A similar problem . . .

An archaeologist discovered a temple with three gigantic statues
guarding the entrance. To be allowed into the temple, he must
identify each of the three gods.

The God of Truth always tells the truth.
The God of Falsehood always lies.
The God of Diplomacy can tell the truth or lie.

He asked the god on the left, "Who stands next to you?"
"The God of Truth," was the reply.

He asked the god in the middle, "Who are you?"
"The God of Diplomacy," was the reply.

He asked the god on the right, "Who stands next to you?"
"The God of Falsehood," was the reply.

The archeologist immediately identitied the three gods.
Can you?

left=diplomacy
middle=false
right=truth

Truth is obviously not on the left, or he'd be lying about who is next to him.
Truth is not in the middle, or he'd be lying about who he is.
Truth is on the right, therefore, the god next to truth is falsehood, as stated by truth.
That leaves only the left for diplomacy.

Njorl

A man at a table is shot for having 53 bicycles. Why?

Njorl

Jeebus
Originally posted by Njorl
A man at a table is shot for having 53 bicycles.
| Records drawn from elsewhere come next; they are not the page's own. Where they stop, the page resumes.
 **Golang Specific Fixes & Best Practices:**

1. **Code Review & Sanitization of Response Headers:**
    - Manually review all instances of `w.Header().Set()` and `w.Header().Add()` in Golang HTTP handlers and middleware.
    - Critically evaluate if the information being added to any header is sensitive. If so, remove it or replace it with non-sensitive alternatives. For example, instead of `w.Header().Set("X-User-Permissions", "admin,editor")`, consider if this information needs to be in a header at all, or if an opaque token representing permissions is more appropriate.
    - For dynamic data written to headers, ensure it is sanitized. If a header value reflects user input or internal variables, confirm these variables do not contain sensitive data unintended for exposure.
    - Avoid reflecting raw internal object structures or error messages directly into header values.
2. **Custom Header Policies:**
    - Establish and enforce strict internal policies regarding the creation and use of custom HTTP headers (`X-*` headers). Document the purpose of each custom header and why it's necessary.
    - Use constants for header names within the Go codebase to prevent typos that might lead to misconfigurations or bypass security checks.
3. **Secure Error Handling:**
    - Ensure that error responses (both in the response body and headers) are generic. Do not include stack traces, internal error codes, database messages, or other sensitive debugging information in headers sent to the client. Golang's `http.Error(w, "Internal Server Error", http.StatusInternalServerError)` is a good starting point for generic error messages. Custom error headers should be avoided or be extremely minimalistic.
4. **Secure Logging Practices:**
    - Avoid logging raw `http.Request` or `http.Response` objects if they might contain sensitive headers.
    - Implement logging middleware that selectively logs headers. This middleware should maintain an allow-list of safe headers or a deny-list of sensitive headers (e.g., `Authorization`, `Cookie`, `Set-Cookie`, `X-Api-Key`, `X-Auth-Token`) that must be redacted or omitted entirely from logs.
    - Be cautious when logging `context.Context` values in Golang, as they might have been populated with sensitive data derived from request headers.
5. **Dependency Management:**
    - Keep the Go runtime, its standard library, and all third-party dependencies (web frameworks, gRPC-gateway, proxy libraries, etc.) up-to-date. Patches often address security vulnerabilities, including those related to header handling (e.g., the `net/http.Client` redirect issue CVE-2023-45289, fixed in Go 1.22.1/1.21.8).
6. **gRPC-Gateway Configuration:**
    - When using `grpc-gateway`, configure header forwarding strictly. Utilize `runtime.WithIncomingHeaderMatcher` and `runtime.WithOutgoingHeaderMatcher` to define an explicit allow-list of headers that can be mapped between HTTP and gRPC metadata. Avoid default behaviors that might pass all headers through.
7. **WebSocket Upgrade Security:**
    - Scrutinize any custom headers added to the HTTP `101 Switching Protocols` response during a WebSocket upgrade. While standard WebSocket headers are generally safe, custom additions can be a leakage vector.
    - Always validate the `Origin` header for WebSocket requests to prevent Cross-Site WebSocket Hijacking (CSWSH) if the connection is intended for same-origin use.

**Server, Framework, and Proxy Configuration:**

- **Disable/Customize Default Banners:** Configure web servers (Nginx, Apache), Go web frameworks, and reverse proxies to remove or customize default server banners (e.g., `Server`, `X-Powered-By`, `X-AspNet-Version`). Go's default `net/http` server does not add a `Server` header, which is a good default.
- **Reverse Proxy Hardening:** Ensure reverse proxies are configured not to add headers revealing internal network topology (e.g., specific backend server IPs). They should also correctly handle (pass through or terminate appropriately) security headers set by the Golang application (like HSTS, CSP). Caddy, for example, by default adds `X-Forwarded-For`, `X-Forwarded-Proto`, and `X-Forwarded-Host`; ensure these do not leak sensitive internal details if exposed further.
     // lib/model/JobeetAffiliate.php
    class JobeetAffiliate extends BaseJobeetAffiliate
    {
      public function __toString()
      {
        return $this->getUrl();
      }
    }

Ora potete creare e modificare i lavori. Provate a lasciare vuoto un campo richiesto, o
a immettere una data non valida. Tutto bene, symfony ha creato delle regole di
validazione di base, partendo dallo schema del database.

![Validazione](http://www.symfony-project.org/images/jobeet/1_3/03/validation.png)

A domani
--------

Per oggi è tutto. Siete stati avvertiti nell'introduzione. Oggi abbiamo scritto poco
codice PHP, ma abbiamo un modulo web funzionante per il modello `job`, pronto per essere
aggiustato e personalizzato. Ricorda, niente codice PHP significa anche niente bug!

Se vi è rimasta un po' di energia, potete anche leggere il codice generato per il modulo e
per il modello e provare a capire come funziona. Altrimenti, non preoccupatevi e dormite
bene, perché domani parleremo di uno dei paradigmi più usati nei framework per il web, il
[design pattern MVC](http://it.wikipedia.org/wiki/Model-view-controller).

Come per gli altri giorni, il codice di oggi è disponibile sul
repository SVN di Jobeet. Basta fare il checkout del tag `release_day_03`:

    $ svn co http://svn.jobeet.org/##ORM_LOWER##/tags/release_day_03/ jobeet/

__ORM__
Why?

Njorl

He didn't pay for the parking!

Originally posted by Njorl
A man at a table is shot for having 53 bicycles. Why?
Ha! . . . Took me a few moments.
The "Bicycles" (TM) are playing cards.
(He probably had an Ace up his sleeve.)

theriddler876
here's a simple one

you have 9 coins one is counterfeit and a balance, using only two weighs, find the counterfeit coin (the counterfeit coin is lighter)

Staff Emeritus
Gold Member
er how about finding the counterfeit coin without any weights at all? Simply try out all permutations of 4 coins on one side of the balance against 4 coins on the other side. Once you have found a permutation such that the two groups of 4 balance perfectly, you know that the unused coin is counterfeit.

edit: or, for a more efficient solution, pick out any two groups of 4 and place them on each side of the balance. If they balance perfectly, then the unmeasured coin is counterfeit. If they do not balance, replace one coin on the lighter side with the unused coin, and continue replacing thus-far-unreplaced coins until you have a perfect balance. This takes at most 5 separate measurements.

Actually, it technically only takes at most 4 measurements since if you have already replaced 3 of the coins on the lighter side of the balance, you can infer the 4th is counterfeit. Of course this only holds if you are correct in assuming that one of the coins is counterfeit in the first place. Reminds me of the superbowl episode of the Simpsons where Chief Wiggum is in jail and declares "one bar in a jail cell is always weak." He goes on to test all the bars except the leftmost one, and infers that it is the weak one, so he rans head-on into it only to fall flat on his back.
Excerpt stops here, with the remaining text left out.